→ **Input material**
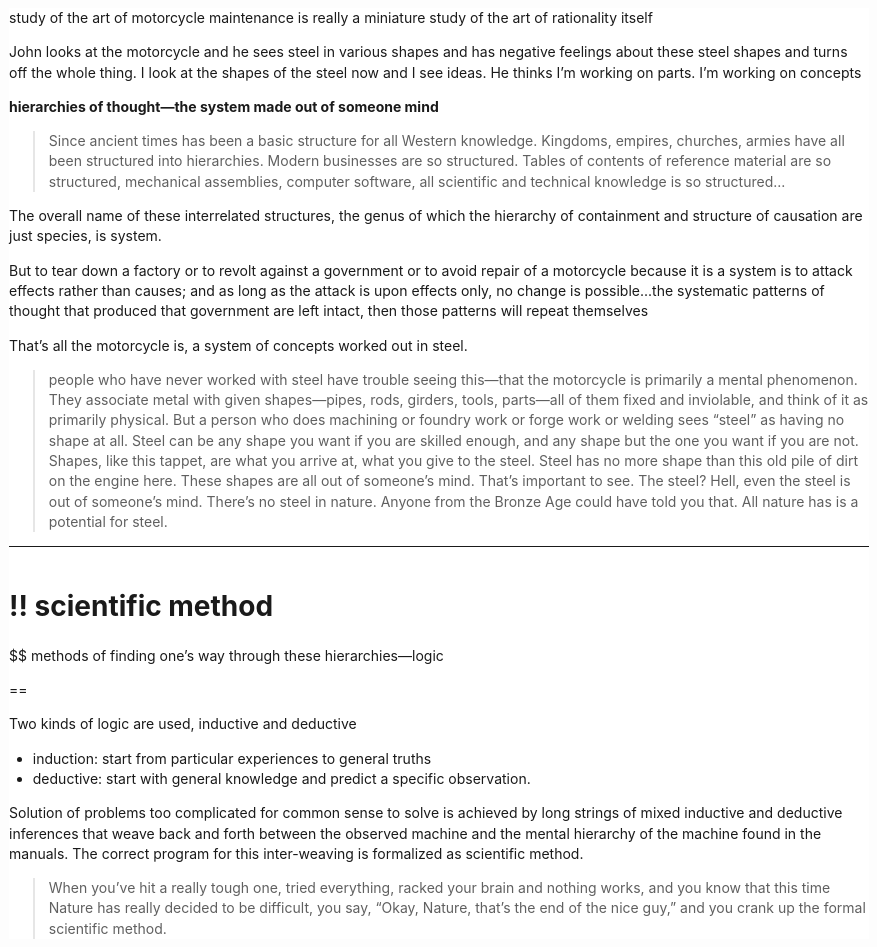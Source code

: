 study of the art of motorcycle maintenance is really a miniature study of the art of rationality itself

John looks at the motorcycle and he sees steel in various shapes and has negative feelings about these steel shapes and turns off the whole thing. I look at the shapes of the steel now and I see ideas. He thinks I’m working on parts. I’m working on concepts

**hierarchies of thought—the system made out of someone mind**

> Since ancient times has been a basic structure for all Western knowledge. Kingdoms, empires, churches, armies have all been structured into hierarchies. Modern businesses are so structured. Tables of contents of reference material are so structured, mechanical assemblies, computer software, all scientific and technical knowledge is so structured...

The overall name of these interrelated structures, the genus of which the hierarchy of containment and structure of causation are just species, is system. 

But to tear down a factory or to revolt against a government or to avoid repair of a motorcycle because it is a system is to attack effects rather than causes; and as long as the attack is upon effects only, no change is possible...the systematic patterns of thought that produced that government are left intact, then those patterns will repeat themselves

That’s all the motorcycle is, a system of concepts worked out in steel. 

>people who have never worked with steel have trouble seeing this—that the motorcycle is primarily a mental phenomenon. They associate metal with given shapes—pipes, rods, girders, tools, parts—all of them fixed and inviolable, and think of it as primarily physical. But a person who does machining or foundry work or forge work or welding sees “steel” as having no shape at all. Steel can be any shape you want if you are skilled enough, and any shape but the one you want if you are not. Shapes, like this tappet, are what you arrive at, what you give to the steel. Steel has no more shape than this old pile of dirt on the engine here. These shapes are all out of someone’s mind. That’s important to see. The steel? Hell, even the steel is out of someone’s mind. There’s no steel in nature. Anyone from the Bronze Age could have told you that. All nature has is a potential for steel. 

--- 

# !! scientific method

$$ methods of finding one’s way through these hierarchies—logic 

==

Two kinds of logic are used, inductive and deductive

- induction: start from particular experiences to general truths
- deductive: start with general knowledge and predict a specific observation.

Solution of problems too complicated for common sense to solve is achieved by long strings of mixed inductive and deductive inferences that weave back and forth between the observed machine and the mental hierarchy of the machine found in the manuals. The correct program for this inter-weaving is formalized as scientific method.

>When you’ve hit a really tough one, tried everything, racked your brain and nothing works, and you know that this time Nature has really decided to be difficult, you say, “Okay, Nature, that’s the end of the nice guy,” and you crank up the formal scientific method.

→ **Problem description**
Apart from the pictures, return every entry above exactly as given.

→ **Written response**
Source code

: study of the art of motorcycle maintenance is really a miniature study of the art of rationality itself

John looks at the motorcycle and he sees steel in various shapes and has negative feelings about these steel shapes and turns off the whole thing. I look at the shapes of the steel now and I see ideas. He thinks I’m working on parts. I’m working on concepts

**hierarchies of thought—the system made out of someone mind**

> Since ancient times has been a basic structure for all Western knowledge. Kingdoms, empires, churches, armies have all been structured into hierarchies. Modern businesses are so structured. Tables of contents of reference material are so structured, mechanical assemblies, computer software, all scientific and technical knowledge is so structured...

The overall name of these interrelated structures, the genus of which the hierarchy of containment and structure of causation are just species, is system. 

But to tear down a factory or to revolt against a government or to avoid repair of a motorcycle because it is a system is to attack effects rather than causes; and as long as the attack is upon effects only, no change is possible...the systematic patterns of thought that produced that government are left intact, then those patterns will repeat themselves

That’s all the motorcycle is, a system of concepts worked out in steel. 

>people who have never worked with steel have trouble seeing this—that the motorcycle is primarily a mental phenomenon. They associate metal with given shapes—pipes, rods, girders, tools, parts—all of them fixed and inviolable, and think of it as primarily physical. But a person who does machining or foundry work or forge work or welding sees “steel” as having no shape at all. Steel can be any shape you want if you are skilled enough, and any shape but the one you want if you are not. Shapes, like this tappet, are what you arrive at, what you give to the steel. Steel has no more shape than this old pile of dirt on the engine here. These shapes are all out of someone’s mind. That’s important to see. The steel? Hell, even the steel is out of someone’s mind. There’s no steel in nature. Anyone from the Bronze Age could have told you that. All nature has is a potential for steel. 

--- 

# !! scientific method

$$ methods of finding one’s way through these hierarchies—logic 

==

Two kinds of logic are used, inductive and deductive

- induction: start from particular experiences to general truths
- deductive: start with general knowledge and predict a specific observation.

Solution of problems too complicated for common sense to solve is achieved by long strings of mixed inductive and deductive inferences that weave back and forth between the observed machine and the mental hierarchy of the machine found in the manuals. The correct program for this inter-weaving is formalized as scientific method.

>When you’ve hit a really tough one, tried everything, racked your brain and nothing works, and you know that this time Nature has really decided to be difficult, you say, “Okay, Nature, that’s the end of the nice guy,” and you crank up the formal scientific method.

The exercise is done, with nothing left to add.